Adobe's security team just blogged their private PGP key

[HavocXphere]

Adobe's Product Security Incident Response Team (PSIRT) took that transparency a little too far today when a member of the team posted the PGP keys for PSIRT's e-mail account—both the public and the private keys.

:crylaugh:

Someone's getting fired.

https://arstechnica.com/information...-security-team-posts-private-pgp-key-on-blog/

 

[OCP]

Doh!

 

[infscrtyrisk]

We know that developers do this all the time, but this was a member of the Security Incident Response Team. Time to think of a new career.

 

[Sinbad]

Security incident creation team

 

[Thor]

Wow

 

[sajunky]

I didn't know that a private key can be exposed to the world with one click. It should be burried deeper to prevent mistakes.
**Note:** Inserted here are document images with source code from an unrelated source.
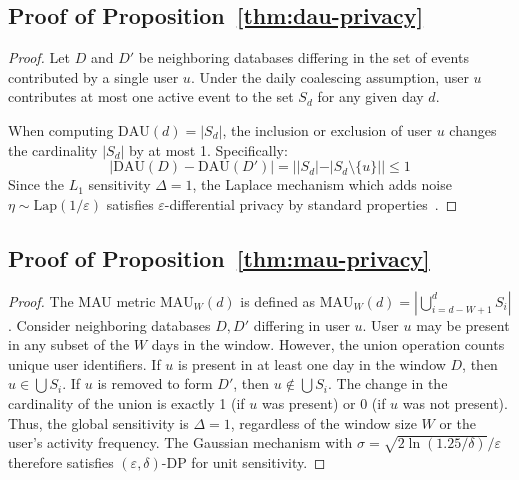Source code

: \documentclass[sigconf,anonymous,review]{acmart}
\begin{document}
\subsection{Proof of Proposition~\ref{thm:dau-privacy}}
\begin{proof}
    Let $D$ and $D'$ be neighboring databases differing in the set of events contributed by a single user $u$. Under the daily coalescing assumption, user $u$ contributes at most one active event to the set $S_d$ for any given day $d$.

    When computing $\text{DAU}(d) = |S_d|$, the inclusion or exclusion of user $u$ changes the cardinality $|S_d|$ by at most 1. Specifically:
    \[
        |\text{DAU}(D) - \text{DAU}(D')| = ||S_d| - |S_d \setminus \{u\}|| \le 1
    \]
    Since the $L_1$ sensitivity $\Delta = 1$, the Laplace mechanism which adds noise $\eta \sim \text{Lap}(1/\varepsilon)$ satisfies $\varepsilon$-differential privacy by standard properties~\cite{Dwork2006}.
\end{proof}

\subsection{Proof of Proposition~\ref{thm:mau-privacy}}
\begin{proof}
    The MAU metric $\text{MAU}_W(d)$ is defined as $\text{MAU}_W(d) = |\bigcup_{i=d-W+1}^{d} S_i|$.
    Consider neighboring databases $D, D'$ differing in user $u$. User $u$ may be present in any subset of the $W$ days in the window. However, the union operation counts unique user identifiers.
    If $u$ is present in at least one day in the window $D$, then $u \in \bigcup S_i$. If $u$ is removed to form $D'$, then $u \notin \bigcup S_i$.
    The change in the cardinality of the union is exactly 1 (if $u$ was present) or 0 (if $u$ was not present).
    Thus, the global sensitivity is $\Delta = 1$, regardless of the window size $W$ or the user's activity frequency.
    The Gaussian mechanism with $\sigma = \sqrt{2\ln(1.25/\delta)}/\varepsilon$ therefore satisfies $(\varepsilon, \delta)$-DP for unit sensitivity.
\end{proof}
\end{document}
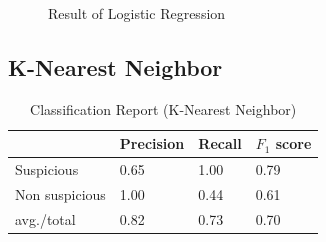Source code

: \begin{figure}[H]
\centering
{}%
\hfill %
%
\caption{Result of Logistic Regression}
\label{flr}
\end{figure}



\subsection{\textbf{K-Nearest Neighbor}}
\renewcommand{\arraystretch}{1}
\begin{table}[h!]
\begin{center}
\caption{Classification Report (K-Nearest Neighbor)}
\begin{tabular}{|m{2.8cm} | m{1.5cm}| m{1.3cm}| m{1.5cm}|}
\hline
     & Precision & Recall & $F_1$ score\\
\hline
     Suspicious & 0.65 & 1.00 & 0.79\\
\hline 
     Non suspicious  & 1.00 & 0.44 & 0.61\\
\hline 
     avg./total & 0.82 & 0.73 & 0.70\\
\hline
\end{tabular}
\label{tknn}
\end{center}
\end{table}


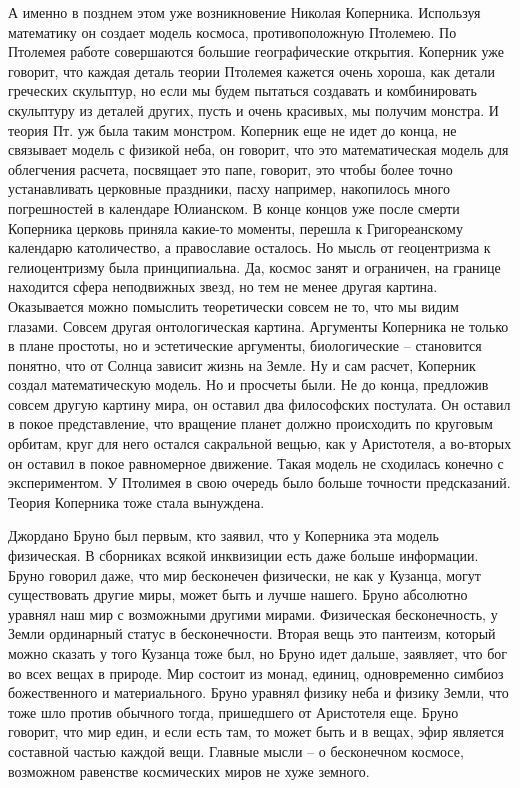 \documentclass[a4paper, 12pt]{article}
\begin{document}
А именно в позднем этом уже возникновение Николая Коперника. Используя 
математику он создает модель космоса, противоположную Птолемею. По 
Птолемея работе совершаются большие географические открытия. Коперник 
уже говорит, что каждая деталь теории Птолемея кажется очень хороша, как 
детали греческих скульптур, но если мы будем пытаться создавать 
и комбинировать скульптуру из деталей других, пусть и очень красивых, мы 
получим монстра. И теория Пт. уж была таким монстром. Коперник еще не 
идет до конца, не связывает модель с физикой неба, он говорит, что это 
математическая модель для облегчения расчета, посвящает это папе, 
говорит, это чтобы более точно устанавливать церковные праздники, пасху 
например, накопилось много погрешностей в календаре Юлианском. В конце 
концов уже после смерти Коперника церковь приняла какие-то моменты, 
перешла к Григореанскому календарю католичество, а православие осталось. 
Но мысль от геоцентризма к гелиоцентризму была принципиальна. Да, космос 
занят и ограничен, на границе находится сфера неподвижных звезд, но тем 
не менее другая картина. Оказывается можно помыслить теоретически совсем 
не то, что мы видим глазами. Совсем другая онтологическая картина. 
Аргументы Коперника не только в плане простоты, но и эстетические 
аргументы, биологические -- становится понятно, что от Солнца зависит 
жизнь на Земле. Ну и сам расчет, Коперник создал математическую модель. 
Но и просчеты были. Не до конца, предложив совсем другую картину мира, 
он оставил два философских постулата. Он оставил в покое представление, 
что вращение планет должно происходить по круговым орбитам, круг для 
него остался сакральной вещью, как у Аристотеля, а во-вторых он оставил 
в покое равномерное движение. Такая модель не сходилась конечно 
с экспериментом. У Птолимея в свою очередь было больше точности 
предсказаний. Теория Коперника тоже стала вынуждена.

Джордано Бруно был первым, кто заявил, что у Коперника эта модель 
физическая. В сборниках всякой инквизиции есть даже больше информации. 
Бруно говорил даже, что мир бесконечен физически, не как у Кузанца, 
могут существовать другие миры, может быть и лучше нашего. Бруно 
абсолютно уравнял наш мир с возможными другими мирами. Физическая 
бесконечность, у Земли ординарный статус в бесконечности. Вторая вещь 
это пантеизм, который можно сказать у того Кузанца тоже был, но Бруно 
идет дальше, заявляет, что бог во всех вещах в природе. Мир состоит из 
монад, единиц, одновременно симбиоз божественного и материального. Бруно 
уравнял физику неба и физику Земли, что тоже шло против обычного тогда, 
пришедшего от Аристотеля еще. Бруно говорит, что мир един, и если есть 
там, то может быть и в вещах, эфир является составной частью каждой 
вещи. Главные мысли -- о бесконечном космосе, возможном равенстве 
космических миров не хуже земного.
\end{document}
What app did the use?
Definitely poor software design.

 

[infscrtyrisk]

I didn't know that a private key can be exposed to the world with one click. It should be burried deeper to prevent mistakes. What app did the use?
Definitely poor software design.

Lol, I guess that you haven't worked with keys much?

 

[sajunky]

Lol, I guess that you haven't worked with keys much?

I am really sorry, not with a software which allows to expose private keys with one click.

 

[HavocXphere]

I didn't know that a private key can be exposed to the world with one click. It should be burried deeper to prevent mistakes. What app did the use?
Definitely poor software design.

Thing is pvt key is a bit like a pin for a card. Being careful with it should be instinctive.

 

[sajunky]

Thing is pvt key is a bit like a pin for a card. Being careful with it should be instinctive.

Sweeping a card is instinctive. Entering a pin - not quite sure.